*** Opening of Records provided ***
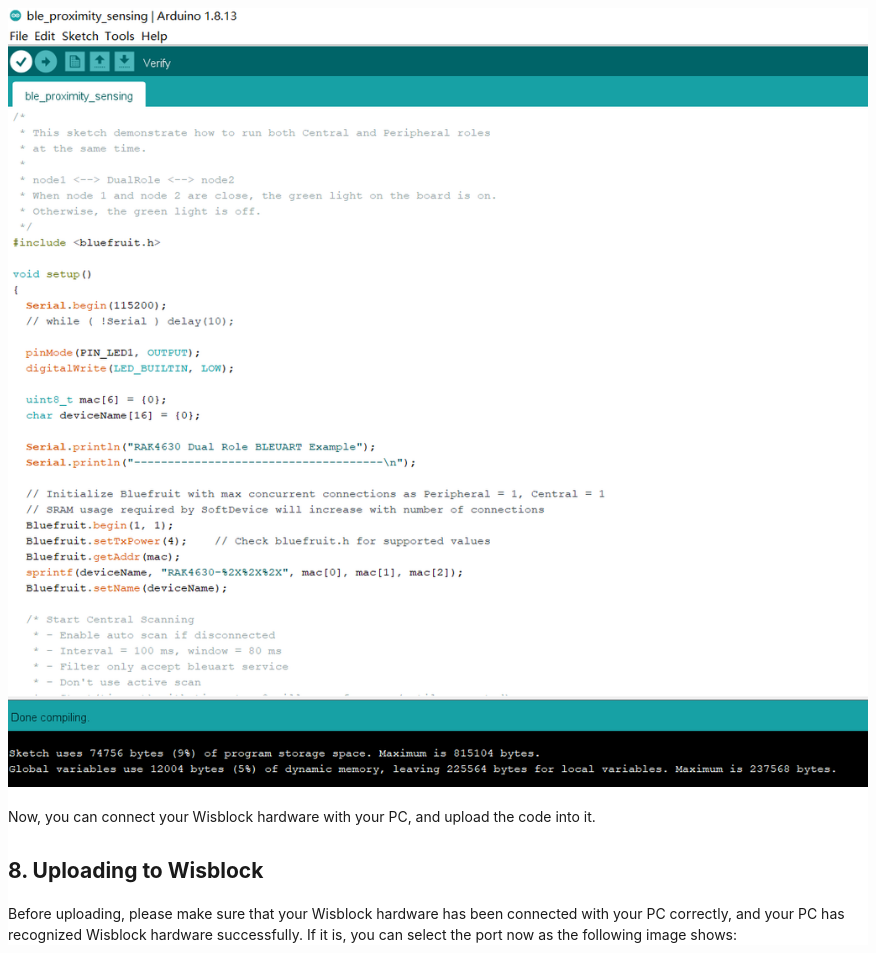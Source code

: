 ![image-20200702191352945](assets/image-20200702191352945.png)

Now, you can connect your Wisblock hardware with your PC, and upload the code into it.

## 8. Uploading to Wisblock

Before uploading, please make sure that your Wisblock hardware has been connected with your PC correctly, and your PC has recognized Wisblock hardware successfully. If it is, you can select the port now as the following image shows:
*** Close of Records provided ***
**What you should do:** Your answer should be each line from the entries that includes the string "hardware".

**Exercise result:**
Now, you can connect your Wisblock hardware with your PC, and upload the code into it.
Before uploading, please make sure that your Wisblock hardware has been connected with your PC correctly, and your PC has recognized Wisblock hardware successfully. If it is, you can select the port now as the following image shows:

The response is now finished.